Whole Foods - how the mighty have fallen

I shouldn't gloat.
Some years ago, I refused absolutely to shop at Whole Foods. It wasn't just the high prices that later led to the nickname of "Whole Paycheck"; it wasn't just the unnecessarily vicious anti-union attitudes of its founder and management. It was these factors combined with the threat it posed to my most beloved of institutions, the new-wave consumer-owned food co-op. Eventually, it came to a point where it wouldn't matter any more. Co-ops had shrunk in number, but those that survived generally gained in strength. A lot of this was down to a tipping point in consumer preference for organic and artisanal foods, especially amongst the economic upper-middle classes. This benefitted both Whole Foods and its major competitor Wild Oats, as well as Fresh & Wild in the UK and food co-ops throughout the US.
In the past year or so, Whole Foods has acquired both Wild Oats and Fresh&Wild.
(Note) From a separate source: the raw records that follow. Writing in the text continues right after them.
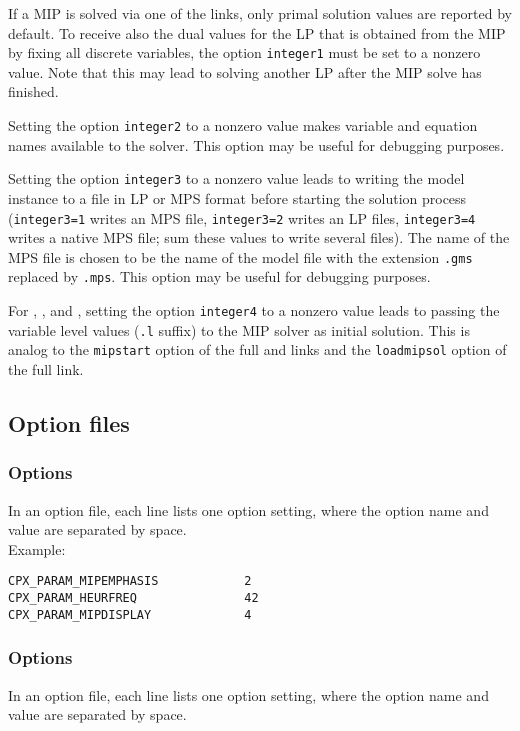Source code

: If a MIP is solved via one of the \OSI links, only primal solution values are reported by default.
To receive also the dual values for the LP that is obtained from the MIP by fixing all discrete variables, the \GAMS option \texttt{integer1} must be set to a nonzero value. Note that this may lead to solving another LP after the MIP solve has finished.

Setting the \GAMS option \texttt{integer2} to a nonzero value makes variable and equation names available to the solver.
This option may be useful for debugging purposes.

Setting the \GAMS option \texttt{integer3} to a nonzero value leads to writing the model instance to a file in LP or MPS format before starting the solution process (\texttt{integer3=1} writes an MPS file, \texttt{integer3=2} writes an LP files, \texttt{integer3=4} writes a native MPS file; sum these values to write several files).
The name of the MPS file is chosen to be the name of the \GAMS model file with the extension \texttt{.gms} replaced by \texttt{.mps}.
This option may be useful for debugging purposes.

For \OSICPLEX, \OSIGUROBI, and \OSIXPRESS, setting the \GAMS option \texttt{integer4} to a nonzero value leads to passing the variable level values (\texttt{.l} suffix) to the MIP solver as initial solution. This is analog to the \texttt{mipstart} option of the full \CPLEX and \GUROBI links and the \texttt{loadmipsol} option of the full \XPRESS link.

\subsection{Option files}
\label{sub:osioptions}

\subsubsection{\OSICPLEX Options}
In an \OSICPLEX option file, each line lists one option setting, where the option name and value are separated by space.\\
Example:
\begin{verbatim}
CPX_PARAM_MIPEMPHASIS            2
CPX_PARAM_HEURFREQ               42
CPX_PARAM_MIPDISPLAY             4
\end{verbatim}

\subsubsection{\OSIGUROBI Options}
In an \OSIGUROBI option file, each line lists one option setting, where the option name and value are separated by space.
Almost exactly a year ago, Whole Foods, with great fanfare, announced its opening of the first UK outlet, in London, natch, in Kensington, natch. Just in time for the so-called "credit crunch".
Last week, Whole Foods announced that it had lost $18 million in its first year in London. Of course it could have been expecting losses in any case, and on such an expensive piece of real estate, with British shoppers not being in the mood for costly food-shopping experiments, it should have expected the near disastrous results.
In the US, when the overall profit slump triggered a share sell-off the next day, Whole Foods laid most of the blame not on its ill-fated expansion into the UK, but on the costs associated with acquiring Wild Oats. Well, maybe.
Now Whole Foods is pursuing a brilliant strategy (in the US only I presume) of sales, discounts and budget-related customer education, trying to reverse its "Whole Paycheck" image. As I said when they opened the London branch, we'll see.